======== Data ========

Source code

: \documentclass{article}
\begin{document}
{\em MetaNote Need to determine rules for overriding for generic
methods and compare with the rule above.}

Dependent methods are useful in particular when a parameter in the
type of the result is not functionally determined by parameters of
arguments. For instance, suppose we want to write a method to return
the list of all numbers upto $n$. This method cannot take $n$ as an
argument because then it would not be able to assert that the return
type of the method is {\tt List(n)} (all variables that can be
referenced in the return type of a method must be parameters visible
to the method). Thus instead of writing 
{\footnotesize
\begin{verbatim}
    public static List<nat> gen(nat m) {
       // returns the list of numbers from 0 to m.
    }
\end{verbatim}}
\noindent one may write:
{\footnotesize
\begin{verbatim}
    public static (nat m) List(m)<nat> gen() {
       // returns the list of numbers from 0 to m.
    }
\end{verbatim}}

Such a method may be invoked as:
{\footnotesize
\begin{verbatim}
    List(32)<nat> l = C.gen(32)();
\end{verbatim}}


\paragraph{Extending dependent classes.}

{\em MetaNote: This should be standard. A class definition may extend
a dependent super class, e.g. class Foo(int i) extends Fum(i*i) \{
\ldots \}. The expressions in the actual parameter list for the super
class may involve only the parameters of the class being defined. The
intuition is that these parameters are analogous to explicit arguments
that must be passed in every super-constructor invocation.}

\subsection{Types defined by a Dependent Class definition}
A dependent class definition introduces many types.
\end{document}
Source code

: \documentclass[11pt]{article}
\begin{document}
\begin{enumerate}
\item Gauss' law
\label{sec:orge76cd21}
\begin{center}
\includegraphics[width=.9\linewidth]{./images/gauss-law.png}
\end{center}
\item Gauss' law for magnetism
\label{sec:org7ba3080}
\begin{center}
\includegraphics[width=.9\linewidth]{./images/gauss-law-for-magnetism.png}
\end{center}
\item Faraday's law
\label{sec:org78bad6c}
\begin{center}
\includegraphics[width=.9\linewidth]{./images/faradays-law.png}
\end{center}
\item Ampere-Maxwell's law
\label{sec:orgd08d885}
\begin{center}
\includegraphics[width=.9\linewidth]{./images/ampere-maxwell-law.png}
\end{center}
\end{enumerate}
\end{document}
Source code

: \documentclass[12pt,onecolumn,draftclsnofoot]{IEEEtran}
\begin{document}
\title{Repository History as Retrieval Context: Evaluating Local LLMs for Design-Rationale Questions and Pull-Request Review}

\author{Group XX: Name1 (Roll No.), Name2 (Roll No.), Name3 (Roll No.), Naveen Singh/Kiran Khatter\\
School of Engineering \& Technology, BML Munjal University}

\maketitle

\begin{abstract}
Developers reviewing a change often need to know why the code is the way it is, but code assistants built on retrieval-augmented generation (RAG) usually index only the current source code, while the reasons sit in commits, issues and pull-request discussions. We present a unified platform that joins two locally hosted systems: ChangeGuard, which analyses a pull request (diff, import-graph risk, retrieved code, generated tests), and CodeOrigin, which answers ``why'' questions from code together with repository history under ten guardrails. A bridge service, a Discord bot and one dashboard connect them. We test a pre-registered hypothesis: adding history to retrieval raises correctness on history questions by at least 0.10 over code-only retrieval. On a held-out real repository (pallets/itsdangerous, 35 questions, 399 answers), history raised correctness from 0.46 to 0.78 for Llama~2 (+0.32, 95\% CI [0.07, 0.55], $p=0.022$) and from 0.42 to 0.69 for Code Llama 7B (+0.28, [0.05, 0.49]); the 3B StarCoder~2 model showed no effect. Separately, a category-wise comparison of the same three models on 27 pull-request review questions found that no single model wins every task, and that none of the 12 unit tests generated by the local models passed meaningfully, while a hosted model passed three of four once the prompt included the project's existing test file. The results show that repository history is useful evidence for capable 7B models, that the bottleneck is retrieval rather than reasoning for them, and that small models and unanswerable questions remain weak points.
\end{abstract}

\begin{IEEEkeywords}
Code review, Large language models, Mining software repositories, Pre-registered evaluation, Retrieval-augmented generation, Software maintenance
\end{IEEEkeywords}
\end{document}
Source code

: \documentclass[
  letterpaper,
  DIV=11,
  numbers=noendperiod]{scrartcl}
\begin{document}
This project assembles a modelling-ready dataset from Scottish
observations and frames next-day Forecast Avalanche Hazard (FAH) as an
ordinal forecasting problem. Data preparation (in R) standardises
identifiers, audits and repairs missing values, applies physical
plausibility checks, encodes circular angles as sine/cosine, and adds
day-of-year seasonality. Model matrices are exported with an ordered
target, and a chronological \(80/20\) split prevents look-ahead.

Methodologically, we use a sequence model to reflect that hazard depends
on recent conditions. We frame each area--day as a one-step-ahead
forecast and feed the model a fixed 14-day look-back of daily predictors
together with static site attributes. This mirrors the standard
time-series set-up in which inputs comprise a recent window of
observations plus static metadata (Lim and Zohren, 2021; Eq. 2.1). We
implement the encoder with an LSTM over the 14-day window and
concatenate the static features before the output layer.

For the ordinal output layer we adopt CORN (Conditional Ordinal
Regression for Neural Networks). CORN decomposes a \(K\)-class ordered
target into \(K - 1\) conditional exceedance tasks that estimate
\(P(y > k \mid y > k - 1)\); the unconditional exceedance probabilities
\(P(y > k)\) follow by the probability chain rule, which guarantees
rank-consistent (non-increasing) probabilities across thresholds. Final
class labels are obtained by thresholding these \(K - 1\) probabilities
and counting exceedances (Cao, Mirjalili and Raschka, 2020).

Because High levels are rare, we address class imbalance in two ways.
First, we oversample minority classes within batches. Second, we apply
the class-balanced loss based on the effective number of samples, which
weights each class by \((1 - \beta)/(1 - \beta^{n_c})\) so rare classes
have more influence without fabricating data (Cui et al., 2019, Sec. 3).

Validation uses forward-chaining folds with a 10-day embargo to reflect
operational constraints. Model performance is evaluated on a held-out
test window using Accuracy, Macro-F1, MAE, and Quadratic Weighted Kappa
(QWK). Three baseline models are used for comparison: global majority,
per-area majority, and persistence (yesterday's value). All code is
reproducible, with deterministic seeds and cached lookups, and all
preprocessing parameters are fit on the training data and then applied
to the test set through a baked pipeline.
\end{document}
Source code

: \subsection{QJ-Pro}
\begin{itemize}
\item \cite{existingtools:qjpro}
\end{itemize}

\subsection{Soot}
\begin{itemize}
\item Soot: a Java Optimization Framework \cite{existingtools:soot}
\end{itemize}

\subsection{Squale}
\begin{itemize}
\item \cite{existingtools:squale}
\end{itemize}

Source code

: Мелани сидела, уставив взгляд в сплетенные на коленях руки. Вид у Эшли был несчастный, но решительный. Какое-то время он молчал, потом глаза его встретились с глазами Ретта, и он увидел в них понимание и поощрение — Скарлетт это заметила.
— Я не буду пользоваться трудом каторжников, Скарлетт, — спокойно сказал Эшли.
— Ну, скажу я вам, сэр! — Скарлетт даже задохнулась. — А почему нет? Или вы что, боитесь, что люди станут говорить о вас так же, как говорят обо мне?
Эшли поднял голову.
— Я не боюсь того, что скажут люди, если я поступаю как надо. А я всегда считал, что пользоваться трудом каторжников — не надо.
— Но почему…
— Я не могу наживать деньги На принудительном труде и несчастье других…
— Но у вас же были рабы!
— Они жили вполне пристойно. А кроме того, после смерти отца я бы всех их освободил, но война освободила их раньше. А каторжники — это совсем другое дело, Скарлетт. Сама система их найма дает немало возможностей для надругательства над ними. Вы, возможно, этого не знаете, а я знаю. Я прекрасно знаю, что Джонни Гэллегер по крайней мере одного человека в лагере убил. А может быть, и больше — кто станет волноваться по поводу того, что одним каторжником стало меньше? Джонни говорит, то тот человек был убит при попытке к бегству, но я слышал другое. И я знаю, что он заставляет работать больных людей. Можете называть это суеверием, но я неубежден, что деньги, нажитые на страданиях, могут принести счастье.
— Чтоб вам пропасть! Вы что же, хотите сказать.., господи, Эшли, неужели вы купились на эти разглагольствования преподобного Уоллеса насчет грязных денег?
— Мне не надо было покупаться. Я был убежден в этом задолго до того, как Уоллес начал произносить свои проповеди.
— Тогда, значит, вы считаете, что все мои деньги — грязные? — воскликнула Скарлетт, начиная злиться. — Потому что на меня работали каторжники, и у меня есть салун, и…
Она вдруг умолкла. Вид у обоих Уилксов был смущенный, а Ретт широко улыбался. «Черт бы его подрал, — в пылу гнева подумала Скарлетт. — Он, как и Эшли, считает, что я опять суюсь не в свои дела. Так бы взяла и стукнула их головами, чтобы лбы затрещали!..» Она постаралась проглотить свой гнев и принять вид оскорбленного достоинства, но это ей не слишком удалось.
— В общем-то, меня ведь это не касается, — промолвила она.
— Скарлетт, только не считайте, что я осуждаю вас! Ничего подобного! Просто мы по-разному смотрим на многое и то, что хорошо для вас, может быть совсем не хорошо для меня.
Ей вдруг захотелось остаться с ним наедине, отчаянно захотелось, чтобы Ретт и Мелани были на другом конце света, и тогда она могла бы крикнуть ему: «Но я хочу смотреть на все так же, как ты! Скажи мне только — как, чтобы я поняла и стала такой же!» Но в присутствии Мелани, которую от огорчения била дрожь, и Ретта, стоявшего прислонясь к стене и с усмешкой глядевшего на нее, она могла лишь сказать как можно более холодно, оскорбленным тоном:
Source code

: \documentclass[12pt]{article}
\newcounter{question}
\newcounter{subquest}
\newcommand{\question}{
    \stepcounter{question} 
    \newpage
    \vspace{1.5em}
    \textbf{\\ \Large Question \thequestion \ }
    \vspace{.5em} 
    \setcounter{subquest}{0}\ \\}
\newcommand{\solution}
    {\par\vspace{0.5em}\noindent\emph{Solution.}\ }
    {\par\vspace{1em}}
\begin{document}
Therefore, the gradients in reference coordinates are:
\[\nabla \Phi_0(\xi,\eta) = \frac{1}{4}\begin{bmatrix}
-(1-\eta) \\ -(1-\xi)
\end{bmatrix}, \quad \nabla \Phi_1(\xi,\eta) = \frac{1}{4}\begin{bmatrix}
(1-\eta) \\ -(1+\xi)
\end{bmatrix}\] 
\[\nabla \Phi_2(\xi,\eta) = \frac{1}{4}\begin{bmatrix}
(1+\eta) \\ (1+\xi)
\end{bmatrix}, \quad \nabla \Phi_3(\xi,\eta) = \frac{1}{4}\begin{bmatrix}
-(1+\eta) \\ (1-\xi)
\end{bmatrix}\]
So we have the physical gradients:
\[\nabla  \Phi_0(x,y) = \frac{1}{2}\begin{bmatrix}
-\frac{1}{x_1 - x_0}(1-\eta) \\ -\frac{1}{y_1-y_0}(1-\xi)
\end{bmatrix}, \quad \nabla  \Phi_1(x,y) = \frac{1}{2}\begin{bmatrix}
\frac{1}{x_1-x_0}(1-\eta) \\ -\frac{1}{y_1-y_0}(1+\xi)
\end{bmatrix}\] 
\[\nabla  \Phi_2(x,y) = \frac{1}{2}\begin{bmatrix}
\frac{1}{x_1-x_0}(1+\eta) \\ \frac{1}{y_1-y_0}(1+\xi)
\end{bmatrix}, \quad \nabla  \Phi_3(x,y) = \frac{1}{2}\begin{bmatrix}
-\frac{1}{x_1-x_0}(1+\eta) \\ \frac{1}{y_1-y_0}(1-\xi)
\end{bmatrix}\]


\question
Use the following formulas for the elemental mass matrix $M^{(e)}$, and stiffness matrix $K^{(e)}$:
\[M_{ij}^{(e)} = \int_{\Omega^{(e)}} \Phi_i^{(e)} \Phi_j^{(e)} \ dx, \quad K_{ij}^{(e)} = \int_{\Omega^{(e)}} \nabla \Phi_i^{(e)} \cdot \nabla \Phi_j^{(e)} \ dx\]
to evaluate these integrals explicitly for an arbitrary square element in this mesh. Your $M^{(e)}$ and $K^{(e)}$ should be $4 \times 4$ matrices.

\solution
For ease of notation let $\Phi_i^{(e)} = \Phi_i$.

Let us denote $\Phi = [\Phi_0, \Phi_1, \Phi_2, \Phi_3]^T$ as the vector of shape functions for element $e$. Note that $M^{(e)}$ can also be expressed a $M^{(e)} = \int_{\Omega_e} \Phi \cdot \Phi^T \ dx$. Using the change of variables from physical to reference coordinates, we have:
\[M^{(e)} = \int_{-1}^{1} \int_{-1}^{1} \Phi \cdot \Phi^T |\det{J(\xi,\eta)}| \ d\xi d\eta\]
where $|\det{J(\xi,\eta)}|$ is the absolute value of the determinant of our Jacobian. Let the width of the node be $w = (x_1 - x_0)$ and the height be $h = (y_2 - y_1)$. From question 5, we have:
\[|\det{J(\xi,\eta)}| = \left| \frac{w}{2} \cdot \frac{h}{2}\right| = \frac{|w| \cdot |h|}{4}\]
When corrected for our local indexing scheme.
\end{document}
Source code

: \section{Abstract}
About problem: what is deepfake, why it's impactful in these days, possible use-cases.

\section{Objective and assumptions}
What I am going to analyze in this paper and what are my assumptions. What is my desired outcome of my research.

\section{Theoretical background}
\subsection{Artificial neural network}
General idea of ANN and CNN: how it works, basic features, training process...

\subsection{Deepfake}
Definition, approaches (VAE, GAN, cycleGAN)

========

Check each line of the listing above. Copy the ones with the word "assumptions".

\section{Objective and assumptions}
What I am going to analyze in this paper and what are my assumptions. What is my desired outcome of my research.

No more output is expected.